MM: I was interested specifically in this area called Green Point on the western part of Newfoundland. It’s a geological site formed during the Ordovician period almost 500m years ago. Newfoundland had been fused with Scotland and Ireland, and when North America broke away, the two landmasses shared similar faultlines for a time. I was interested in the fact that, historically, there was this connection to these two landmasses and to my ancestors. I was looking at this place where my ancestors had lived many lives on both sides of this great divide. I’m standing on the precipice between these two worlds. I have these bottles on my back and I’m either letting these bottles go out into the ocean or I’m collecting them. For me, the messages in them represent our story that I feel this urgent need to preserve and the hope that in releasing the stories someone will be listening on other side of the world and receive them.
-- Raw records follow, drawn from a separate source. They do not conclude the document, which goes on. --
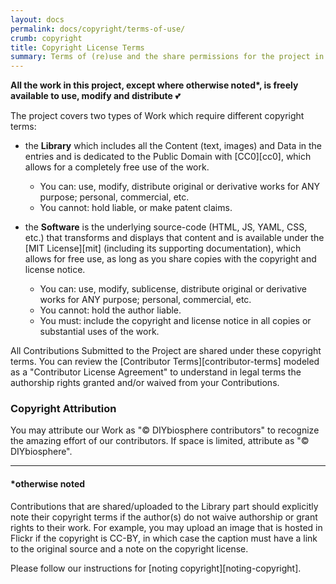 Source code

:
 ```yaml
---
layout: docs
permalink: docs/copyright/terms-of-use/
crumb: copyright
title: Copyright License Terms
summary: Terms of (re)use and the share permissions for the project in simple english
---
```


**All the work in this project, except where otherwise noted\*, is freely available to use, modify and distribute** :two_hearts:

The project covers two types of Work which require different copyright terms:

- the **Library** which includes all the Content (text, images) and Data in the entries and is dedicated to the Public Domain with [CC0][cc0], which allows for a completely free use of the work.
    - You can: use, modify, distribute original or derivative works for ANY purpose; personal, commercial, etc.
    - You cannot: hold liable, or make patent claims.

- the **Software** is the underlying source-code (HTML, JS, YAML, CSS, etc.) that transforms and displays that content and is available under the [MIT License][mit] (including its supporting documentation), which allows for free use, as long as you share copies with the copyright and license notice.
    - You can: use, modify, sublicense, distribute original or derivative works for ANY purpose; personal, commercial, etc.
    - You cannot: hold the author liable.
    - You must: include the copyright and license notice in all copies or substantial uses of the work.

All Contributions Submitted to the Project are shared under these copyright terms. You can review the [Contributor Terms][contributor-terms] modeled as a "Contributor License Agreement" to understand in legal terms the authorship rights granted and/or waived from your Contributions.

### Copyright Attribution
You may attribute our Work as "© DIYbiosphere contributors" to recognize the amazing effort of our contributors. If space is limited, attribute as "© DIYbiosphere".

---

#### *otherwise noted
Contributions that are shared/uploaded to the Library part should explicitly note their copyright terms if the author(s) do not waive authorship or grant rights to their work. For example, you may upload an image that is hosted in Flickr if the copyright is CC-BY, in which case the caption must have a link to the original source and a note on the copyright license.

Please follow our instructions for [noting copyright][noting-copyright].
EF: Time appears to be such an important element in this work. You’re looking up as if communicating with ancestors and maybe future descendants that we the viewer can’t see.

MM: It’s funny you picked that up. I wanted to look like someone was coming, or I was talking with someone, or that someone had maybe called out to me. I definitely wanted a feeling of foreboding, although it’s open-ended. This is a bit dark, but with the messages in bottles I was thinking maybe this image was taken in the future and how, as with George Orwell’s Big Brother, we are being controlled by governments and losing control over our autonomy. I was thinking about this idea of sending SOS messages and that we’d have to resort to these older ways of communicating to pass on knowledge or stories.

Meryl McMaster: As Immense as the Sky is at the Ikon Gallery, Birmingham, until 23 February 2020.